=== Section Start ===
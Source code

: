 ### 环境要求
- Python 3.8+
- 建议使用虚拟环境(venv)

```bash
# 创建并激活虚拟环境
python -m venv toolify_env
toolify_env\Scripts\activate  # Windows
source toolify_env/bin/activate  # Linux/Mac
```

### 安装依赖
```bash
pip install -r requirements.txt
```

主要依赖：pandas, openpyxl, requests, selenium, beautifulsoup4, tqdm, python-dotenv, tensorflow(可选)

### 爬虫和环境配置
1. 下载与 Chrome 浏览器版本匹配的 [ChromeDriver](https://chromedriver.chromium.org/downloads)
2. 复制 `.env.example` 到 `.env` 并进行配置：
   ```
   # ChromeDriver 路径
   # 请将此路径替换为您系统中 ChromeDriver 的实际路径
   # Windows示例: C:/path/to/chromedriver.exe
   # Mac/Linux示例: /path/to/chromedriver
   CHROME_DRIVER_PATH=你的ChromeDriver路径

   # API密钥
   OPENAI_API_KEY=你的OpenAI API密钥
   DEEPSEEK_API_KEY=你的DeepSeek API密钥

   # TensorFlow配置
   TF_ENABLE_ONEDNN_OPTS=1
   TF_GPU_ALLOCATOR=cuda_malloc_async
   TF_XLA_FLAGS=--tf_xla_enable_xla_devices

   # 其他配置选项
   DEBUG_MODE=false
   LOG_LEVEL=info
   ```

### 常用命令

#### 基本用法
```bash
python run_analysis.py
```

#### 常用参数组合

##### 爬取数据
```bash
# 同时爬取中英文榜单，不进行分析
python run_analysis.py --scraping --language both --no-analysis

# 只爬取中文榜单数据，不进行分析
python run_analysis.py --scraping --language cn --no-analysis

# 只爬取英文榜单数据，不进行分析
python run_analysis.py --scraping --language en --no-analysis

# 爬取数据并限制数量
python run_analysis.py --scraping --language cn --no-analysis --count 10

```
=== Section End ===
* **Brief**
Begin at the first line of the entries above and copy every line exactly, ending with the line that contains "### 爬虫和环境配置".

* **Written answer**
Source code

: ### 环境要求
- Python 3.8+
- 建议使用虚拟环境(venv)

```bash
# 创建并激活虚拟环境
python -m venv toolify_env
toolify_env\Scripts\activate  # Windows
source toolify_env/bin/activate  # Linux/Mac
```

### 安装依赖
```bash
pip install -r requirements.txt
```

主要依赖：pandas, openpyxl, requests, selenium, beautifulsoup4, tqdm, python-dotenv, tensorflow(可选)

### 爬虫和环境配置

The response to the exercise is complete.